Time marches on for Romo, Witten
July, 25, 2014
By Todd Archer | ESPN.com
OXNARD, Calif. -- The Dallas Cowboys players and coaches have had an offseason of not seeing DeMarcus Ware, Miles Austin and Jason Hatcher, but the beginning of training camp, when football becomes real, finalizes the separation.
The Cowboys cut Ware and he quickly signed with the Denver Broncos. The Cowboys cut Austin, and he eventually signed with the Cleveland Browns. The Cowboys did not make an attempt to keep Hatcher, who signed with the Washington Redskins after a career-high 11 sacks in 2013.
Coach Jason Garrett thanked them for their service when he was asked if it was strange to not see three players with a combined 25 years of service to the club, as well as a combined 10 Pro Bowl appearances.
“But that’s the nature of our league, and they’re in other places right now,” Garrett said. “We’re focused on the 90 guys who are here, and we’re excited about the group that we have.”
Garrett did not mean to sound cold. It is just how the NFL operates. For players such as Tony Romo and Jason Witten, the longest-tenured Cowboys, it is a little different.

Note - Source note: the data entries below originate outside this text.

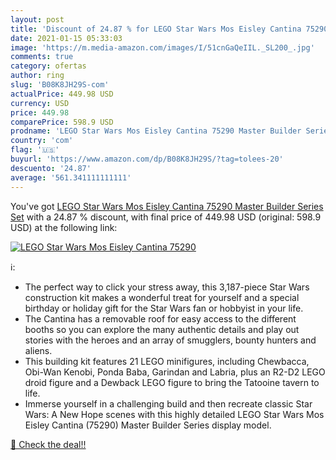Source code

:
 ```yaml
---
layout: post
title: 'Discount of 24.87 % for LEGO Star Wars Mos Eisley Cantina 75290 '
date: 2021-01-15 05:33:03
image: 'https://m.media-amazon.com/images/I/51cnGaQeIIL._SL200_.jpg'
comments: true
category: ofertas
author: ring
slug: 'B08K8JH29S-com'
actualPrice: 449.98 USD
currency: USD
price: 449.98
comparePrice: 598.9 USD
prodname: 'LEGO Star Wars Mos Eisley Cantina 75290 Master Builder Series Set'
country: 'com'
flag: '🇺🇸'
buyurl: 'https://www.amazon.com/dp/B08K8JH29S/?tag=tolees-20'
descuento: '24.87'
average: '561.341111111111'
---
```


You've got [LEGO Star Wars Mos Eisley Cantina 75290 Master Builder Series Set](https://www.amazon.com/dp/B08K8JH29S/?tag=tolees-20) with a  24.87 % discount, with final price of 449.98 USD (original: 598.9 USD) at the following link:

[![LEGO Star Wars Mos Eisley Cantina 75290 ](https://m.media-amazon.com/images/I/51cnGaQeIIL._SL200_.jpg)](https://www.amazon.com/dp/B08K8JH29S/?tag=tolees-20)

ℹ️:

- The perfect way to click your stress away, this 3,187-piece Star Wars construction kit makes a wonderful treat for yourself and a special birthday or holiday gift for the Star Wars fan or hobbyist in your life.
- The Cantina has a removable roof for easy access to the different booths so you can explore the many authentic details and play out stories with the heroes and an array of smugglers, bounty hunters and aliens.
- This building kit features 21 LEGO minifigures, including Chewbacca, Obi-Wan Kenobi, Ponda Baba, Garindan and Labria, plus an R2-D2 LEGO droid figure and a Dewback LEGO figure to bring the Tatooine tavern to life.
- Immerse yourself in a challenging build and then recreate classic Star Wars: A New Hope scenes with this highly detailed LEGO Star Wars Mos Eisley Cantina (75290) Master Builder Series display model.

[🛒 Check the deal!!](https://www.amazon.com/dp/B08K8JH29S/?tag=tolees-20)

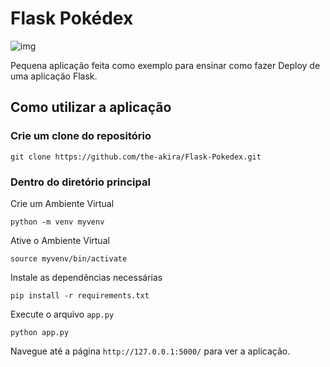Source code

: # Flask Pokédex

![img](https://raw.githubusercontent.com/the-akira/Flask-Pokedex/master/static/Avatar.png)

Pequena aplicação feita como exemplo para ensinar como fazer Deploy de uma aplicação Flask.

## Como utilizar a aplicação

### Crie um clone do repositório

```
git clone https://github.com/the-akira/Flask-Pokedex.git
```

### Dentro do diretório principal

Crie um Ambiente Virtual

```
python -m venv myvenv
```

Ative o Ambiente Virtual

```
source myvenv/bin/activate
```

Instale as dependências necessárias

```
pip install -r requirements.txt
```

Execute o arquivo `app.py`

```
python app.py
```

Navegue até a página `http://127.0.0.1:5000/` para ver a aplicação.
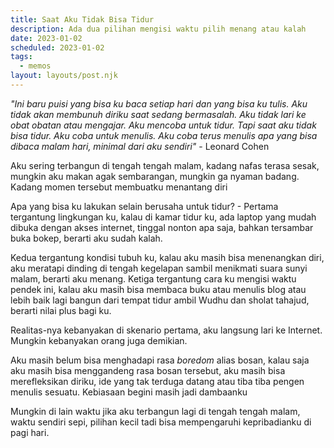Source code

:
 ```yaml
---
title: Saat Aku Tidak Bisa Tidur
description: Ada dua pilihan mengisi waktu pilih menang atau kalah
date: 2023-01-02
scheduled: 2023-01-02
tags:
  - memos
layout: layouts/post.njk
---
```


*"Ini baru puisi yang bisa ku baca setiap hari dan yang bisa ku tulis. Aku tidak akan membunuh diriku saat sedang bermasalah. Aku tidak lari ke obat obatan atau mengajar. Aku mencoba untuk tidur. Tapi saat aku tidak bisa tidur. Aku coba untuk menulis. Aku coba terus menulis apa yang bisa dibaca malam hari, minimal dari aku sendiri"* - Leonard Cohen

Aku sering terbangun di tengah tengah malam, kadang nafas terasa sesak, mungkin aku makan agak sembarangan, mungkin ga nyaman badang. Kadang momen tersebut membuatku menantang diri

Apa yang bisa ku lakukan selain berusaha untuk tidur? - Pertama tergantung lingkungan ku, kalau di kamar tidur ku, ada laptop yang mudah dibuka dengan akses internet, tinggal nonton apa saja, bahkan tersambar buka bokep, berarti aku sudah kalah. 

Kedua tergantung kondisi tubuh ku, kalau aku masih bisa menenangkan diri, aku meratapi dinding di tengah kegelapan sambil menikmati suara sunyi malam, berarti aku menang. Ketiga tergantung cara ku mengisi waktu pendek ini, kalau aku masih bisa membaca buku atau menulis blog atau lebih baik lagi bangun dari tempat tidur ambil Wudhu dan sholat tahajud, berarti nilai plus bagi ku.

Realitas-nya kebanyakan di skenario pertama, aku langsung lari ke Internet. Mungkin kebanyakan orang juga demikian. 

Aku masih belum bisa menghadapi rasa *boredom* alias bosan, kalau saja aku masih bisa menggandeng rasa bosan tersebut, aku masih bisa merefleksikan diriku, ide yang tak terduga datang atau tiba tiba pengen menulis sesuatu. Kebiasaan begini masih jadi dambaanku

Mungkin di lain waktu jika aku terbangun lagi di tengah tengah malam, waktu sendiri sepi, pilihan kecil tadi bisa mempengaruhi kepribadianku di pagi hari.


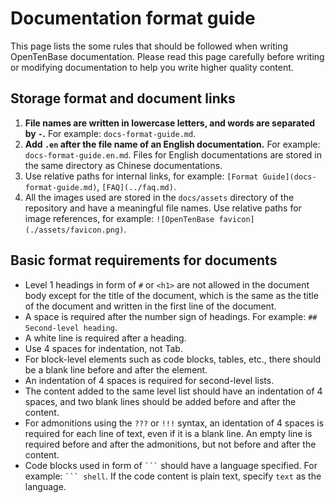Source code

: # Documentation format guide

This page lists the some rules that should be followed when writing OpenTenBase documentation. Please read this page carefully before writing or modifying documentation to help you write higher quality content.

## Storage format and document links

1. **File names are written in lowercase letters, and words are separated by `-`.** For example: `docs-format-guide.md`.
2. **Add `.en` after the file name of an English documentation.** For example: `docs-format-guide.en.md`. Files for English documentations are stored in the same directory as Chinese documentations.
3. Use relative paths for internal links, for example: `[Format Guide](docs-format-guide.md)`, `[FAQ](../faq.md)`.
4. All the images used are stored in the `docs/assets` directory of the repository and have a meaningful file names. Use relative paths for image references, for example: `![OpenTenBase favicon](./assets/favicon.png)`.

## Basic format requirements for documents

- Level 1 headings in form of `#` or `<h1>` are not allowed in the document body except for the title of the document, which is the same as the title of the document and written in the first line of the document.
- A space is required after the number sign of headings. For example: `## Second-level heading`.
- A white line is required after a heading.
- Use 4 spaces for indentation, not Tab.
- For block-level elements such as code blocks, tables, etc., there should be a blank line before and after the element.
- An indentation of 4 spaces is required for second-level lists.
- The content added to the same level list should have an indentation of 4 spaces, and two blank lines should be added before and after the content.
- For admonitions using the `???` or `!!!` syntax, an identation of 4 spaces is required for each line of text, even if it is a blank line. An empty line is required before and after the admonitions, but not before and after the content.
- Code blocks used in form of ```` ``` ```` should have a language specified. For example: ```` ``` shell ````. If the code content is plain text, specify `text` as the language.

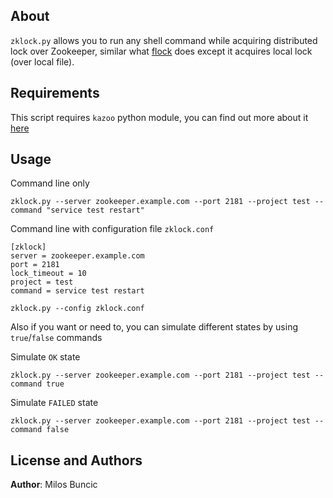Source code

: About
-----

`zklock.py` allows you to run any shell command while acquiring distributed lock over Zookeeper, similar what [flock](https://linux.die.net/man/1/flock) does except it acquires local lock (over local file).


Requirements
------------

This script requires `kazoo` python module, you can find out more about it [here](https://kazoo.readthedocs.io/en/latest/index.html)


Usage
-----

Command line only
```
zklock.py --server zookeeper.example.com --port 2181 --project test --command "service test restart"
```

Command line with configuration file
`zklock.conf`
```
[zklock]
server = zookeeper.example.com
port = 2181
lock_timeout = 10
project = test
command = service test restart
```

```
zklock.py --config zklock.conf
```

Also if you want or need to, you can simulate different states by using `true`/`false` commands

Simulate `OK` state
```
zklock.py --server zookeeper.example.com --port 2181 --project test --command true
```

Simulate `FAILED` state
```
zklock.py --server zookeeper.example.com --port 2181 --project test --command false
```


License and Authors
-------------------
**Author**: Milos Buncic
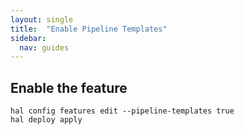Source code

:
 ```yaml
---
layout: single
title:  "Enable Pipeline Templates"
sidebar:
  nav: guides
---
```




## Enable the feature

```
hal config features edit --pipeline-templates true
hal deploy apply
```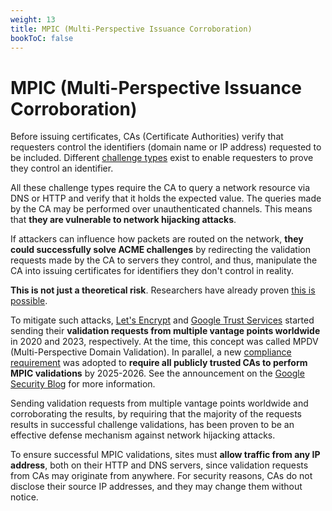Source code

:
 ```yaml
---
weight: 13
title: MPIC (Multi-Perspective Issuance Corroboration)
bookToC: false
---
```


# MPIC (Multi-Perspective Issuance Corroboration)

Before issuing certificates, CAs (Certificate Authorities) verify that
requesters control the identifiers (domain name or IP address) requested to be
included. Different [challenge types](/acme/challenges/) exist to enable
requesters to prove they control an identifier.

All these challenge types require the CA to query a network resource via DNS or
HTTP and verify that it holds the expected value. The queries made by the CA may
be performed over unauthenticated channels. This means that **they are
vulnerable to network hijacking attacks**.

If attackers can influence how packets are routed on the network, **they could
successfully solve ACME challenges** by redirecting the validation requests made
by the CA to servers they control, and thus, manipulate the CA into issuing
certificates for identifiers they don't control in reality.

**This is not just a theoretical risk**. Researchers have already proven
[this is possible](https://www.usenix.org/conference/usenixsecurity18/presentation/birge-lee).

To mitigate such attacks,
[Let's Encrypt](https://letsencrypt.org/2020/02/19/multi-perspective-validation/)
and
[Google Trust Services](https://security.googleblog.com/2023/05/google-trust-services-acme-api_0503894189.html)
started sending their **validation requests from multiple vantage points
worldwide** in 2020 and 2023, respectively. At the time, this concept was called
MPDV (Multi-Perspective Domain Validation). In parallel, a new
[compliance requirement](https://github.com/cabforum/servercert/blob/main/docs/BR.md#3229-multi-perspective-issuance-corroboration)
was adopted to **require all publicly trusted CAs to perform MPIC validations**
by 2025-2026. See the announcement on the
[Google Security Blog](https://security.googleblog.com/2025/03/new-security-requirements-adopted-by.html)
for more information.

Sending validation requests from multiple vantage points worldwide and
corroborating the results, by requiring that the majority of the requests
results in successful challenge validations, has been proven to be an effective
defense mechanism against network hijacking attacks.

To ensure successful MPIC validations, sites must **allow traffic from any IP
address**, both on their HTTP and DNS servers, since validation requests from
CAs may originate from anywhere. For security reasons, CAs do not disclose their
source IP addresses, and they may change them without notice.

They become used to the changing faces in the locker room, but there is a certain sentiment when you lose long-time teammates.
Romo recalled Bill Parcells pulling him to the side and telling him there will come a time in his career where he will look around and effectively say, ‘Who are these guys?’
DeMarcus Lawrence was 11 years old when Romo and Witten broke in with the Cowboys in 2003.
“It’s funny you never really look back at what you did or any of the stuff you’ve done semi-successfully or this over here and what you did good,” Romo said. “As an athlete you always look to the next play, next season, the next game, but along the way you develop some friendships and camaraderie and special times with different individuals. So that’s probably one of the tougher things about playing is just how all of a sudden every few years there’s that changeover that takes place and after 10 or 12 years they’re all gone except Jason Witten.
“I think you miss some of those guys … I’m excited about a lot of the new guys. At the same time you eat with different people now. You might go talk after practice and it’s new people. You just remember all the times you had with a lot of great people.”